◆ **EXERCISE INSTRUCTIONS**
Say how many lines in the data hold "width". Nothing else belongs in the answer.
GIVEN INFORMATION Start Marker
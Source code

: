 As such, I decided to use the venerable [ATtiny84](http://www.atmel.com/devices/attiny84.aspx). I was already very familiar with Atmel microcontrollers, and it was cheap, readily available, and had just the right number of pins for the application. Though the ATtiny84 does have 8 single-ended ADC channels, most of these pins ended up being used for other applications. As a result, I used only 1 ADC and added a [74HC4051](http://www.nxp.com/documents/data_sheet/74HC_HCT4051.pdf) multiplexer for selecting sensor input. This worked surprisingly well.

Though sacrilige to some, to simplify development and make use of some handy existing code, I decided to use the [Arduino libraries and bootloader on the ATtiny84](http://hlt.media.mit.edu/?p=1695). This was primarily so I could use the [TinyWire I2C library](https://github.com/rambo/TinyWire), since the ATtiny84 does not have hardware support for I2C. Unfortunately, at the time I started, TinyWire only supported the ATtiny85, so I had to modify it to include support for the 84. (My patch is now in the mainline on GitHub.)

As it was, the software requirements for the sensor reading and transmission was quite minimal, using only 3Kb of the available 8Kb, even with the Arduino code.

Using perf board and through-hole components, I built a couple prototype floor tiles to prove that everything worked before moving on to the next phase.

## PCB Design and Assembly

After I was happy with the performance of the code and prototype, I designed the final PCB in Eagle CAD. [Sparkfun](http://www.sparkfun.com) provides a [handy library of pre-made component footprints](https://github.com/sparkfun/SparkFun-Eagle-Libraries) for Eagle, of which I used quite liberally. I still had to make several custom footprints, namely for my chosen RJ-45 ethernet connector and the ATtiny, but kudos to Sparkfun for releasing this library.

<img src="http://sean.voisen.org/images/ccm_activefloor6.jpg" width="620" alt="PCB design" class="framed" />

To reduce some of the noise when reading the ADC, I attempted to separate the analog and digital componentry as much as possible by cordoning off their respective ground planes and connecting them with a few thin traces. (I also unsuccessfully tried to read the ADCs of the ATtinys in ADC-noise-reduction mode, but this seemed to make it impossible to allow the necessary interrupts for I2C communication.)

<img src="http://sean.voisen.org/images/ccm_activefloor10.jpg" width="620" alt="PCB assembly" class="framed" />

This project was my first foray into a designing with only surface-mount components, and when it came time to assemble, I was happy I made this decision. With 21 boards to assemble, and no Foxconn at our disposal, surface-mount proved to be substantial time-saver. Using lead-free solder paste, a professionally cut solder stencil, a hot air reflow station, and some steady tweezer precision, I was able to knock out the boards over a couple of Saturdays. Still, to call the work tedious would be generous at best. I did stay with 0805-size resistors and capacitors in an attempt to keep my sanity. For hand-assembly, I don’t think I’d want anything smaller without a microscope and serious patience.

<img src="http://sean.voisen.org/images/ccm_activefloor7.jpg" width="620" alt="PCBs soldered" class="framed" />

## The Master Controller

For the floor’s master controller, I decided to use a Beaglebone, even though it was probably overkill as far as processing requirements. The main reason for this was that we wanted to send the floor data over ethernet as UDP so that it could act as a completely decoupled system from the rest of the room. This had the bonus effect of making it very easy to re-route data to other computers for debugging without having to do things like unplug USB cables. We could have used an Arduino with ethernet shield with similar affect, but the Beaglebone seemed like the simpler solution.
GIVEN INFORMATION End Marker
GIVEN INFORMATION Start Marker
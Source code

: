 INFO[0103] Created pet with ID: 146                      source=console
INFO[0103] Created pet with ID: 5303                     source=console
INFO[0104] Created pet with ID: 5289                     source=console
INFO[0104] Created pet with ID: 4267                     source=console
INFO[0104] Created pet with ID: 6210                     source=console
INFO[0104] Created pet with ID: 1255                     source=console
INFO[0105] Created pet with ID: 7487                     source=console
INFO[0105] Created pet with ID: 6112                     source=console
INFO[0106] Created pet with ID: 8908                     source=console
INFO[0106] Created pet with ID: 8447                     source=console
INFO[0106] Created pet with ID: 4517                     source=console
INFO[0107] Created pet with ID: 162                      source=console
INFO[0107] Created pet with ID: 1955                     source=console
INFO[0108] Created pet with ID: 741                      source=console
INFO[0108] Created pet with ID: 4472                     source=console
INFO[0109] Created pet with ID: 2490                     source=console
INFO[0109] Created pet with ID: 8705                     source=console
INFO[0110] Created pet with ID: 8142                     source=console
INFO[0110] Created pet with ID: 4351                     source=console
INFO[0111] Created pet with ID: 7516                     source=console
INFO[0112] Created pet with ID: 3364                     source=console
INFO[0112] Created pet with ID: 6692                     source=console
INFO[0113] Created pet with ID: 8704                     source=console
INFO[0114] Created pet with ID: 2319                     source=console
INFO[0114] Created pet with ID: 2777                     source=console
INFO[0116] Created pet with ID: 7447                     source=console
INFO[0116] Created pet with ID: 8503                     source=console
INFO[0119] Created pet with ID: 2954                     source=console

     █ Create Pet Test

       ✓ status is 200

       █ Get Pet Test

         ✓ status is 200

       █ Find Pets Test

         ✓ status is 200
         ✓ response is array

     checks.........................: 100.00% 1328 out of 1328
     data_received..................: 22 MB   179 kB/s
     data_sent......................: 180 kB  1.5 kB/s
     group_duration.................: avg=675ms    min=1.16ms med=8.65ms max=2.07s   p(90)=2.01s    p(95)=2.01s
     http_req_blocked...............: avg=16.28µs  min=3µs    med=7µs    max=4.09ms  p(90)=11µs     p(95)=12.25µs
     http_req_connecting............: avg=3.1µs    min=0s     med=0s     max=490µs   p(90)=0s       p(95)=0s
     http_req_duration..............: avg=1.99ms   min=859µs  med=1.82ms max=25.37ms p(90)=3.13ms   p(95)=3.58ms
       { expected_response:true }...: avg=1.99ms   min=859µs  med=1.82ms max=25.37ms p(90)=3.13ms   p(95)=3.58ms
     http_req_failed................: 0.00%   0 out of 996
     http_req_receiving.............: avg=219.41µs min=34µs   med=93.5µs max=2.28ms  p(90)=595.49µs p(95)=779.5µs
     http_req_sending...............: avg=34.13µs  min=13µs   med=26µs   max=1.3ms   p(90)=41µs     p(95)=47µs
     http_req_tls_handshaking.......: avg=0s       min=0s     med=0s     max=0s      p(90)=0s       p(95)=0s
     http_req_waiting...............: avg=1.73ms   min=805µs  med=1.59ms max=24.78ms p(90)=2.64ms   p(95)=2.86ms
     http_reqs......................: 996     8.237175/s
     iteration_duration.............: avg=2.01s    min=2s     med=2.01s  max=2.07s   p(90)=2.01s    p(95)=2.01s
GIVEN INFORMATION End Marker
GIVEN INFORMATION Start Marker
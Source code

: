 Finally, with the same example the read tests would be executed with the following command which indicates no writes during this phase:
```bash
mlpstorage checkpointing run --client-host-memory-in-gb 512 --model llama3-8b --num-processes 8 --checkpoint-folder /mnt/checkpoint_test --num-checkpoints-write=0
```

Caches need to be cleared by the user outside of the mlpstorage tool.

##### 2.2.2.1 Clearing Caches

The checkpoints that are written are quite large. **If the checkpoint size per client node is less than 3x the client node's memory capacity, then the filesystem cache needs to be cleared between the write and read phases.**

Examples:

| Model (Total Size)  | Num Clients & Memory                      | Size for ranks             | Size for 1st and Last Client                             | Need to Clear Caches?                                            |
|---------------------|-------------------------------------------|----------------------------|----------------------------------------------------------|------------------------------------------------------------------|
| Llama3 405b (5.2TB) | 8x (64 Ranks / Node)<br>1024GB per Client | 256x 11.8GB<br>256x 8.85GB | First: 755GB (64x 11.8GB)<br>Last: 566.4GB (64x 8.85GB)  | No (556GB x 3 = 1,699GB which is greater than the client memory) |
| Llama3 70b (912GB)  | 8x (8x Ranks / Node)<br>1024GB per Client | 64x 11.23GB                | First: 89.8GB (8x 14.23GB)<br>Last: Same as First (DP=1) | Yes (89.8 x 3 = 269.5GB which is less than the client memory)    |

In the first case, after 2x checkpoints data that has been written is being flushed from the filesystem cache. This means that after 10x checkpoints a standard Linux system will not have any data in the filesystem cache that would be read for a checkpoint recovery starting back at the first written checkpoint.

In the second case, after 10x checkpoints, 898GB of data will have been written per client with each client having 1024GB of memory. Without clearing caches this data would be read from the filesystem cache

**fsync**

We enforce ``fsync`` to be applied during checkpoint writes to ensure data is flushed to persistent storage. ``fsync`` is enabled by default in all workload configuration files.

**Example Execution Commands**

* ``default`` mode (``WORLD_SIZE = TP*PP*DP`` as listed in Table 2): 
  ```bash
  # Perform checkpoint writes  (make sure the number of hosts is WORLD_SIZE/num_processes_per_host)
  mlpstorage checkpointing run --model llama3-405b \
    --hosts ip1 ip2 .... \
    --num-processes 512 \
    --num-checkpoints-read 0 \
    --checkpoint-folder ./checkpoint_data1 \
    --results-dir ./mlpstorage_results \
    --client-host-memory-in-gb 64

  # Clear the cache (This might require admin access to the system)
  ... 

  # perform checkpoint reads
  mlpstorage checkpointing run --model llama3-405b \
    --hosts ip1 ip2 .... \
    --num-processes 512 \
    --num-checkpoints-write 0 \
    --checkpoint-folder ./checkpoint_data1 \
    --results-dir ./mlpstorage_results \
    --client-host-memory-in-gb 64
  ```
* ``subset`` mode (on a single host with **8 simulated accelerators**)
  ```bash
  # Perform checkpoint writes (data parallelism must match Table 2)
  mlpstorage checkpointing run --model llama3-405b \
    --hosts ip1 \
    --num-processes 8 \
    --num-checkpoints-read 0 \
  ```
GIVEN INFORMATION End Marker
◆ **RESPONSE TO THE TASK**
3